Throughout all this, Fox keeps circling back to her own life as a filmmaker and teacher in New York, where she lives in a huge Tribeca loft that will incite severe real estate envy from all other Gothamites. Based on her acclaimed 1988 film "Beirut: The Last Home Movie" and the PBS series "An American Love Story," Fox has built a worldwide career teaching filmmaking workshops and producing other directors' work. (The number of women she describes as dear friends is pretty daunting all by itself.) She's aware that her own personal problems are insignificant in themselves, but she offers them to us in perhaps unnecessary detail, as totems of the inner and outer conflicts faced by independent-minded career woman.

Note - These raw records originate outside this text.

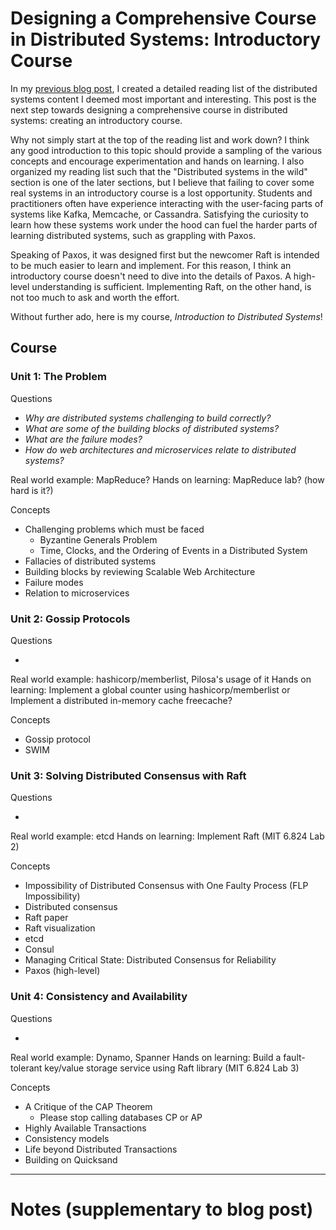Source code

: # Designing a Comprehensive Course in Distributed Systems: Introductory Course

In my [previous blog post](https://backendology.com/2018/09/10/distributed-systems-course-reading-list/), I created a detailed reading list of the distributed systems content I deemed most important and interesting. This post is the next step towards designing a comprehensive course in distributed systems: creating an introductory course.

Why not simply start at the top of the reading list and work down? I think any good introduction to this topic should provide a sampling of the various concepts and encourage experimentation and hands on learning. I also organized my reading list such that the "Distributed systems in the wild" section is one of the later sections, but I believe that failing to cover some real systems in an introductory course is a lost opportunity. Students and practitioners often have experience interacting with the user-facing parts of systems like Kafka, Memcache, or Cassandra. Satisfying the curiosity to learn how these systems work under the hood can fuel the harder parts of learning distributed systems, such as grappling with Paxos.

Speaking of Paxos, it was designed first but the newcomer Raft is intended to be much easier to learn and implement. For this reason, I think an introductory course doesn't need to dive into the details of Paxos. A high-level understanding is sufficient. Implementing Raft, on the other hand, is not too much to ask and worth the effort.

Without further ado, here is my course, _Introduction to Distributed Systems_!

## Course

### Unit 1: The Problem

Questions

* _Why are distributed systems challenging to build correctly?_
* _What are some of the building blocks of distributed systems?_
* _What are the failure modes?_
* _How do web architectures and microservices relate to distributed systems?_

Real world example: MapReduce?
Hands on learning: MapReduce lab? (how hard is it?)

Concepts

* Challenging problems which must be faced
    - Byzantine Generals Problem
    - Time, Clocks, and the Ordering of Events in a Distributed System
* Fallacies of distributed systems
* Building blocks by reviewing Scalable Web Architecture
* Failure modes
* Relation to microservices

### Unit 2: Gossip Protocols

Questions

*

Real world example: hashicorp/memberlist, Pilosa's usage of it
Hands on learning: Implement a global counter using hashicorp/memberlist or Implement a distributed in-memory cache freecache?

Concepts

* Gossip protocol
* SWIM

### Unit 3: Solving Distributed Consensus with Raft

Questions

*

Real world example: etcd
Hands on learning: Implement Raft (MIT 6.824 Lab 2)

Concepts

* Impossibility of Distributed Consensus with One Faulty Process (FLP Impossibility)
* Distributed consensus
* Raft paper
* Raft visualization
* etcd
* Consul
* Managing Critical State: Distributed Consensus for Reliability
* Paxos (high-level)

### Unit 4: Consistency and Availability

Questions

*

Real world example: Dynamo, Spanner
Hands on learning: Build a fault-tolerant key/value storage service using Raft library (MIT 6.824 Lab 3)

Concepts

* A Critique of the CAP Theorem
    - Please stop calling databases CP or AP
* Highly Available Transactions
* Consistency models
* Life beyond Distributed Transactions
* Building on Quicksand

---

# Notes (supplementary to blog post)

Fox has a married lover in South Africa, and although we see his hands and shoulders and hear his (muffled) voice, his presence in the film, as in her life, is more spectral than physical. Thanks to him, she's having trouble committing to Patrick, a pleasant Swiss-German sound engineer whose patience seems inexhaustible. After much angst, she's decided she wants to get pregnant with one or the other of them, but she keeps miscarrying. There's an admirable nakedness to Fox's on-camera mooning over these two guys, and her tormented conversations with girlfriends over the nature and varieties of love, the link between love and sex and child-bearing, the possibility of permanence, the self-delusion of the "other woman," etc., etc.

Fox knows she is risking ridicule with this material, and there were moments over the six-hour stretch of "Flying" when I found her insufferable and whiny. Furthermore, I'm suspicious of her essentialist notion that men and women have fundamentally different modes of communication, and that the extended, talky, personal-meets-political mode of "Flying" is inherently female. (Whereas the 90-minute, three-act movie-movie, I guess, is male.) But yeah, I know, there's an epistemological problem when it comes to my judgment about Fox's ideas, isn't there? And I wouldn't be at all surprised if "Flying" finds a phenomenal following among women, and women-friendly men, all over the world.

At some point, I finally swooned and surrendered before the raw power of Fox's reiterative method. (She has boiled down these six hours from something like 1,600 hours of raw video.) While I still found the director's on-screen persona irritating, she had become an irritating person I cared about, just as I cared about her two old friends who are fighting cancer, and her naive young pregnant friend, her friend locked in an endless court battle with her ex-husband, her friend the human-rights lawyer in India and so on. I don't know how male or female that is; it feels more like reading an enormous multi-character novel by Thackeray or Tolstoy, or getting swept up in a much slower and more intelligent version of "Sex and the City," than like an entirely new mode of communication.

"Flying: Confessions of a Free Woman" is now playing at Film Forum in New York. Other engagements should follow.


By Andrew O'Hehir

Andrew O'Hehir is executive editor of Salon.